[[ Supplied records open ]]
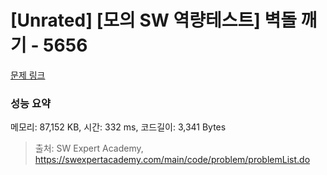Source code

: # [Unrated] [모의 SW 역량테스트] 벽돌 깨기 - 5656 

[문제 링크](https://swexpertacademy.com/main/code/problem/problemDetail.do?contestProbId=AWXRQm6qfL0DFAUo) 

### 성능 요약

메모리: 87,152 KB, 시간: 332 ms, 코드길이: 3,341 Bytes



> 출처: SW Expert Academy, https://swexpertacademy.com/main/code/problem/problemList.do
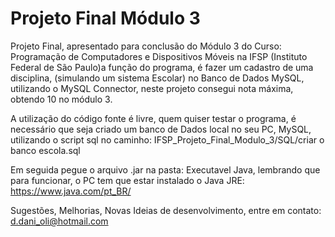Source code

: # Projeto Final Módulo 3

Projeto Final, apresentado para conclusão do Módulo 3 do Curso: Programação de Computadores e Dispositivos Móveis na IFSP (Instituto Federal de São Paulo)a função do programa, é fazer um cadastro de uma disciplina, (simulando um sistema Escolar) no Banco de Dados MySQL, utilizando o MySQL Connector, neste projeto consegui nota máxima, obtendo 10 no módulo 3.

A utilização do código fonte é livre, quem quiser testar o programa, é necessário que seja criado um banco de Dados local no seu PC, MySQL, utilizando o script sql no caminho: IFSP_Projeto_Final_Modulo_3/SQL/criar o banco escola.sql

Em seguida pegue o arquivo .jar na pasta: Executavel Java, lembrando que para funcionar, o PC tem que estar instalado o Java JRE: https://www.java.com/pt_BR/

Sugestões, Melhorias, Novas Ideias de desenvolvimento, entre em contato: d.dani_oli@hotmail.com

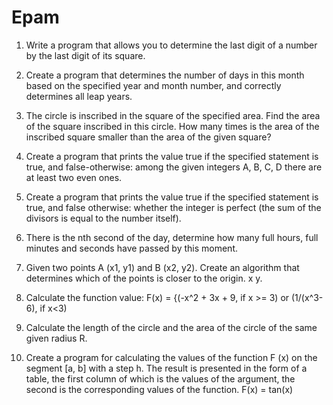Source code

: # Epam

1. Write a program that allows you to determine the last digit of a number by the last digit of its square.

2. Create a program that determines the number of days in this month based on the specified year and month number, and correctly determines all leap years.

3. The circle is inscribed in the square of the specified area. Find the area of the square inscribed in this circle. How many times is the area of the inscribed square smaller than the area of the given square?

4. Create a program that prints the value true if the specified statement is true, and false-otherwise: among the given integers A, B, C, D there are at least two even ones.

5. Create a program that prints the value true if the specified statement is true, and false otherwise: whether the integer is perfect (the sum of the divisors is equal to the number itself).

6. There is the nth second of the day, determine how many full hours, full minutes and seconds have passed by this moment.

7. Given two points A (x1, y1) and B (x2, y2). Create an algorithm that determines which of the points is closer to the origin. x y.

8. Calculate the function value: F(x) = {(-x^2 + 3x + 9, if x >= 3) or (1/(x^3-6), if x<3)

9. Calculate the length of the circle and the area of the circle of the same given radius R.

10. Create a program for calculating the values of the function F (x) on the segment [a, b] with a step h. The result is presented in the form of a table, the first column of which is the values of the argument, the second is the corresponding values of the function. F(x) = tan(x)
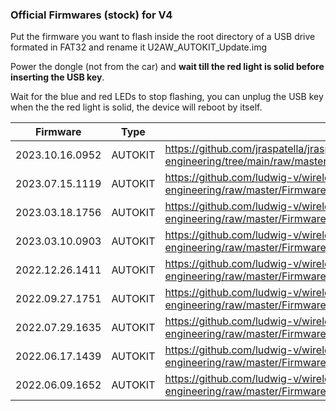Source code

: ### Official Firmwares (stock) for V4

Put the firmware you want to flash inside the root directory of a USB drive formated in FAT32 and rename it U2AW_AUTOKIT_Update.img

Power the dongle (not from the car) and **wait till the red light is solid before inserting the USB key**.

Wait for the blue and red LEDs to stop flashing, you can unplug the USB key when the the red light is solid, the device will reboot by itself.

| Firmware | Type | Download link |
| - | - | - |
| 2023.10.16.0952 | AUTOKIT | https://github.com/jraspatella/jraspatella-wireless-carplay-dongle-reverse-engineering/tree/main/raw/master/Firmware/U2AW/_AUTOKIT/2023.10.16.0952/U2AW_AUTOKIT_Update.img |
| 2023.07.15.1119 | AUTOKIT | https://github.com/ludwig-v/wireless-carplay-dongle-reverse-engineering/raw/master/Firmware/U2AW/_AUTOKIT/2023.07.15.1119/U2AW_AUTOKIT_Update.img |
| 2023.03.18.1756 | AUTOKIT | https://github.com/ludwig-v/wireless-carplay-dongle-reverse-engineering/raw/master/Firmware/U2AW/_AUTOKIT/2023.03.18.1756/U2AW_AUTOKIT_Update.img |
| 2023.03.10.0903 | AUTOKIT | https://github.com/ludwig-v/wireless-carplay-dongle-reverse-engineering/raw/master/Firmware/U2AW/_AUTOKIT/2023.03.10.0903/U2AW_AUTOKIT_Update.img |
| 2022.12.26.1411 | AUTOKIT | https://github.com/ludwig-v/wireless-carplay-dongle-reverse-engineering/raw/master/Firmware/U2AW/_AUTOKIT/2022.12.26.1411/U2AW_AUTOKIT_Update.img |
| 2022.09.27.1751 | AUTOKIT | https://github.com/ludwig-v/wireless-carplay-dongle-reverse-engineering/raw/master/Firmware/U2AW/_AUTOKIT/2022.09.27.1751/U2AW_AUTOKIT_Update.img |
| 2022.07.29.1635 | AUTOKIT | https://github.com/ludwig-v/wireless-carplay-dongle-reverse-engineering/raw/master/Firmware/U2AW/_AUTOKIT/2022.07.29.1635/U2AW_AUTOKIT_Update.img |
| 2022.06.17.1439 | AUTOKIT | https://github.com/ludwig-v/wireless-carplay-dongle-reverse-engineering/raw/master/Firmware/U2AW/_AUTOKIT/2022.06.17.1439/U2AW_AUTOKIT_Update.img |
| 2022.06.09.1652 | AUTOKIT | https://github.com/ludwig-v/wireless-carplay-dongle-reverse-engineering/raw/master/Firmware/U2AW/_AUTOKIT/2022.06.09.1652/U2AW_AUTOKIT_Update.img |
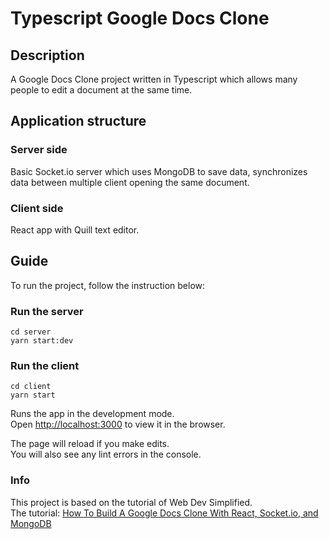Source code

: # Typescript Google Docs Clone

## Description
A Google Docs Clone project written in Typescript which allows many people to edit a document at the same time.

## Application structure
### Server side
Basic Socket.io server which uses MongoDB to save data, synchronizes data between multiple client opening the same document.

### Client side
React app with Quill text editor.

## Guide

To run the project, follow the instruction below:

### Run the server

    cd server
    yarn start:dev

### Run the client

    cd client
    yarn start



Runs the app in the development mode.\
Open [http://localhost:3000](http://localhost:3000) to view it in the browser.

The page will reload if you make edits.\
You will also see any lint errors in the console.

### Info
This project is based on the tutorial of Web Dev Simplified.\
The tutorial: [How To Build A Google Docs Clone With React, Socket.io, and MongoDB](https://youtu.be/iRaelG7v0OU)

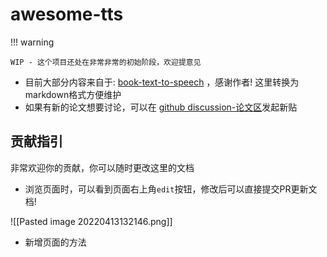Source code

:# awesome-tts

!!! warning

    WIP - 这个项目还处在非常非常的初始阶段，欢迎提意见


- 目前大部分内容来自于: [book-text-to-speech](https://github.com/cnlinxi/book-text-to-speech) ，感谢作者! 这里转换为markdown格式方便维护
- 如果有新的论文想要讨论，可以在 [github discussion-论文区](https://github.com/we-tts/awesome-tts/discussions/categories/paper%E8%AE%BA%E6%96%87)发起新贴

## 贡献指引
非常欢迎你的贡献，你可以随时更改这里的文档

- 浏览页面时，可以看到页面右上角`edit`按钮，修改后可以直接提交PR更新文档!

![[Pasted image 20220413132146.png]]

- 新增页面的方法
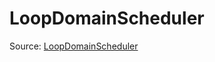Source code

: # LoopDomainScheduler

Source: [LoopDomainScheduler](../../csrc/scheduler/tools/loop_domain_scheduler.cpp#L179)

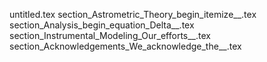 untitled.tex
section_Astrometric_Theory_begin_itemize__.tex
section_Analysis_begin_equation_Delta__.tex
section_Instrumental_Modeling_Our_efforts__.tex
section_Acknowledgements_We_acknowledge_the__.tex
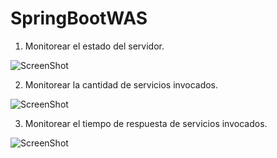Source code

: # SpringBootWAS


1. Monitorear el estado del servidor.

![ScreenShot](https://raw.github.com/mzegarras/SpringBootWAS/master/ESTADO_SERVER.png)

2. Monitorear la cantidad de servicios invocados.

![ScreenShot](https://raw.github.com/mzegarras/SpringBootWAS/master/NUMERO_LLAMADAS.png)

3. Monitorear el tiempo de respuesta de servicios invocados.

![ScreenShot](https://raw.github.com/mzegarras/SpringBootWAS/master/TIEMPO_RESPUESTA.png)



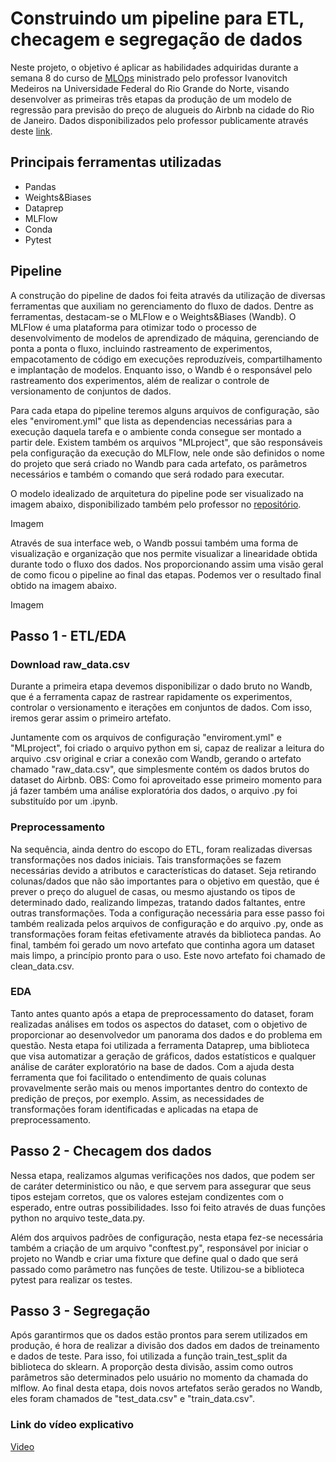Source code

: # Construindo um pipeline para ETL, checagem e segregação de dados

Neste projeto, o objetivo é aplicar as habilidades adquiridas durante a semana 8 do curso de [MLOps](https://github.com/ivanovitchm/mlops) ministrado pelo professor Ivanovitch Medeiros na Universidade Federal do Rio Grande do Norte, visando desenvolver as primeiras três etapas da produção de um modelo de regressão para previsão do preço de alugueis do Airbnb na cidade do Rio de Janeiro. Dados disponibilizados pelo professor publicamente através deste [link](https://drive.google.com/file/d/16zF4MHEP_bBxAEWpQgVocPupTjRRAgfP/view?usp=sharing).

## Principais ferramentas utilizadas
- Pandas
- Weights&Biases
- Dataprep
- MLFlow
- Conda
- Pytest

## Pipeline
A construção do pipeline de dados foi feita através da utilização de diversas ferramentas que auxiliam no gerenciamento do fluxo de dados. Dentre as ferramentas, destacam-se o MLFlow e o Weights&Biases (Wandb). O MLFlow é uma plataforma para otimizar todo o processo de desenvolvimento de modelos de aprendizado de máquina, gerenciando de ponta a ponta o fluxo, incluindo rastreamento de experimentos, empacotamento de código em execuções reproduzíveis, compartilhamento e implantação de modelos. Enquanto isso, o Wandb é o responsável pelo rastreamento dos experimentos, além de realizar o controle de versionamento de conjuntos de dados.

Para cada etapa do pipeline teremos alguns arquivos de configuração, são eles "enviroment.yml" que lista as dependencias necessárias para a execução daquela tarefa e o ambiente conda consegue ser montado a partir dele. Existem também os arquivos "MLproject", que são responsáveis pela configuração da execução do MLFlow, nele onde são definidos o nome do projeto que será criado no Wandb para cada artefato, os parâmetros necessários e também o comando que será rodado para executar.

O modelo idealizado de arquitetura do pipeline pode ser visualizado na imagem abaixo, disponibilizado também pelo professor no [repositório](https://github.com/ivanovitchm/mlops).

Imagem

Através de sua interface web, o Wandb possui também uma forma de visualização e organização que nos permite visualizar a linearidade obtida durante todo o fluxo dos dados. Nos proporcionando assim uma visão geral de como ficou o pipeline ao final das etapas. Podemos ver o resultado final obtido na imagem abaixo.

Imagem

## Passo 1 - ETL/EDA
### Download raw_data.csv
Durante a primeira etapa devemos disponibilizar o dado bruto no Wandb, que é a ferramenta capaz de rastrear rapidamente os experimentos, controlar o versionamento e iterações em conjuntos de dados. Com isso, iremos gerar assim o primeiro artefato.

Juntamente com os arquivos de configuração "enviroment.yml" e "MLproject", foi criado o arquivo python em si, capaz de realizar a leitura do arquivo .csv original e criar a conexão com Wandb, gerando o artefato chamado "raw_data.csv", que simplesmente contém os dados brutos do dataset do Airbnb.
OBS: Como foi aproveitado esse primeiro momento para já fazer também uma análise exploratória dos dados, o arquivo .py foi substituído por um .ipynb. 

### Preprocessamento
Na sequência, ainda dentro do escopo do ETL, foram realizadas diversas transformações nos dados iniciais. Tais transformações se fazem necessárias devido a atributos e características do dataset. Seja retirando colunas/dados que não são importantes para o objetivo em questão, que é prever o preço do aluguel de casas, ou mesmo ajustando os tipos de determinado dado, realizando limpezas, tratando dados faltantes, entre outras transformações.
Toda a configuração necessária para esse passo foi também realizada pelos arquivos de configuração e do arquivo .py, onde as transformações foram feitas efetivamente através da biblioteca pandas. Ao final, também foi gerado um novo artefato que continha agora um dataset mais limpo, a princípio pronto para o uso. Este novo artefato foi chamado de clean_data.csv.

### EDA
Tanto antes quanto após a etapa de preprocessamento do dataset, foram realizadas análises em todos os aspectos do dataset, com o objetivo de proporcionar ao desenvolvedor um panorama dos dados e do problema em questão. Nesta etapa foi utilizada a ferramenta Dataprep, uma biblioteca que visa automatizar a geração de gráficos, dados estatísticos e qualquer análise de caráter exploratório na base de dados. Com a ajuda desta ferramenta que foi facilitado o entendimento de quais colunas provavelmente serão mais ou menos importantes dentro do contexto de predição de preços, por exemplo. Assim, as necessidades de transformações foram identificadas e aplicadas na etapa de preprocessamento.

## Passo 2 - Checagem dos dados
Nessa etapa, realizamos algumas verificações nos dados, que podem ser de caráter deterministico ou não, e que servem para assegurar que seus tipos estejam corretos, que os valores estejam condizentes com o esperado, entre outras possibilidades. Isso foi feito através de duas funções python no arquivo teste_data.py.

Além dos arquivos padrões de configuração, nesta etapa fez-se necessária também a criação de um arquivo "conftest.py", responsável por iniciar o projeto no Wandb e criar uma fixture que define qual o dado que será passado como parâmetro nas funções de teste. Utilizou-se a biblioteca pytest para realizar os testes.

## Passo 3 - Segregação
Após garantirmos que os dados estão prontos para serem utilizados em produção, é hora de realizar a divisão dos dados em dados de treinamento e dados de teste. Para isso, foi utilizada a função train_test_split da biblioteca do sklearn. A proporção desta divisão, assim como outros parâmetros são determinados pelo usuário no momento da chamada do mlflow.
Ao final desta etapa, dois novos artefatos serão gerados no Wandb, eles foram chamados de "test_data.csv" e "train_data.csv".

### Link do vídeo explicativo
[Video]()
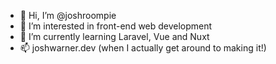 - 👋 Hi, I’m @joshroompie
- 👀 I’m interested in front-end web development
- 🌱 I’m currently learning Laravel, Vue and Nuxt
- 📫 joshwarner.dev (when I actually get around to making it!)

<!---
joshroompie/joshroompie is a ✨ special ✨ repository because its `README.md` (this file) appears on your GitHub profile.
You can click the Preview link to take a look at your changes.
--->
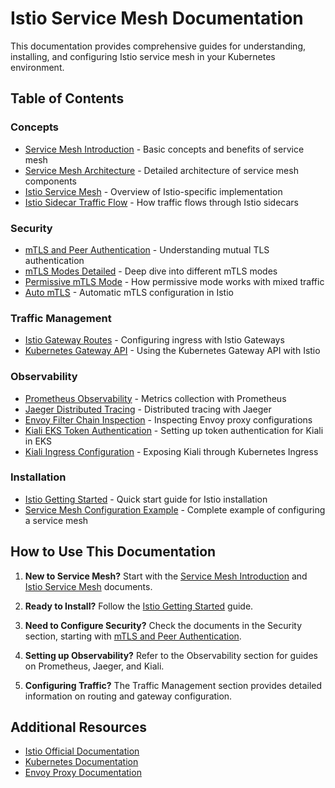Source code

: # Istio Service Mesh Documentation

This documentation provides comprehensive guides for understanding, installing, and configuring Istio service mesh in your Kubernetes environment.

## Table of Contents

### Concepts
- [Service Mesh Introduction](concepts/service-mesh-introduction.md) - Basic concepts and benefits of service mesh
- [Service Mesh Architecture](concepts/service-mesh-architecture.md) - Detailed architecture of service mesh components
- [Istio Service Mesh](concepts/istio-service-mesh.md) - Overview of Istio-specific implementation
- [Istio Sidecar Traffic Flow](concepts/istio-sidecar-traffic-flow.md) - How traffic flows through Istio sidecars

### Security
- [mTLS and Peer Authentication](security/istio-mtls-peer-authentication.md) - Understanding mutual TLS authentication
- [mTLS Modes Detailed](security/istio-mtls-modes-detailed.md) - Deep dive into different mTLS modes
- [Permissive mTLS Mode](security/istio-permissive-mtls-mode-detailed.md) - How permissive mode works with mixed traffic
- [Auto mTLS](security/istio-auto-mtls-detailed.md) - Automatic mTLS configuration in Istio

### Traffic Management
- [Istio Gateway Routes](traffic-management/istio-gateway-routes.md) - Configuring ingress with Istio Gateways
- [Kubernetes Gateway API](traffic-management/kubernetes-gateway-api.md) - Using the Kubernetes Gateway API with Istio

### Observability
- [Prometheus Observability](observability/istio-prometheus-observability.md) - Metrics collection with Prometheus
- [Jaeger Distributed Tracing](observability/istio-jaeger-distributed-tracing.md) - Distributed tracing with Jaeger
- [Envoy Filter Chain Inspection](observability/istio-envoy-filter-chain-inspection.md) - Inspecting Envoy proxy configurations
- [Kiali EKS Token Authentication](observability/kiali-eks-token-authentication.md) - Setting up token authentication for Kiali in EKS
- [Kiali Ingress Configuration](observability/kiali-ingress-configuration.md) - Exposing Kiali through Kubernetes Ingress

### Installation
- [Istio Getting Started](installation/istio-getting-started.md) - Quick start guide for Istio installation
- [Service Mesh Configuration Example](installation/istio-service-mesh-configuration-example.md) - Complete example of configuring a service mesh

## How to Use This Documentation

1. **New to Service Mesh?** Start with the [Service Mesh Introduction](concepts/service-mesh-introduction.md) and [Istio Service Mesh](concepts/istio-service-mesh.md) documents.

2. **Ready to Install?** Follow the [Istio Getting Started](installation/istio-getting-started.md) guide.

3. **Need to Configure Security?** Check the documents in the Security section, starting with [mTLS and Peer Authentication](security/istio-mtls-peer-authentication.md).

4. **Setting up Observability?** Refer to the Observability section for guides on Prometheus, Jaeger, and Kiali.

5. **Configuring Traffic?** The Traffic Management section provides detailed information on routing and gateway configuration.

## Additional Resources

- [Istio Official Documentation](https://istio.io/latest/docs/)
- [Kubernetes Documentation](https://kubernetes.io/docs/home/)
- [Envoy Proxy Documentation](https://www.envoyproxy.io/docs/envoy/latest/)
[[ Supplied records closed ]]
**What the task requires:** Among the entries, find every line holding "colunas" and return it.

**Answer for the task:**
Na sequência, ainda dentro do escopo do ETL, foram realizadas diversas transformações nos dados iniciais. Tais transformações se fazem necessárias devido a atributos e características do dataset. Seja retirando colunas/dados que não são importantes para o objetivo em questão, que é prever o preço do aluguel de casas, ou mesmo ajustando os tipos de determinado dado, realizando limpezas, tratando dados faltantes, entre outras transformações.
Tanto antes quanto após a etapa de preprocessamento do dataset, foram realizadas análises em todos os aspectos do dataset, com o objetivo de proporcionar ao desenvolvedor um panorama dos dados e do problema em questão. Nesta etapa foi utilizada a ferramenta Dataprep, uma biblioteca que visa automatizar a geração de gráficos, dados estatísticos e qualquer análise de caráter exploratório na base de dados. Com a ajuda desta ferramenta que foi facilitado o entendimento de quais colunas provavelmente serão mais ou menos importantes dentro do contexto de predição de preços, por exemplo. Assim, as necessidades de transformações foram identificadas e aplicadas na etapa de preprocessamento.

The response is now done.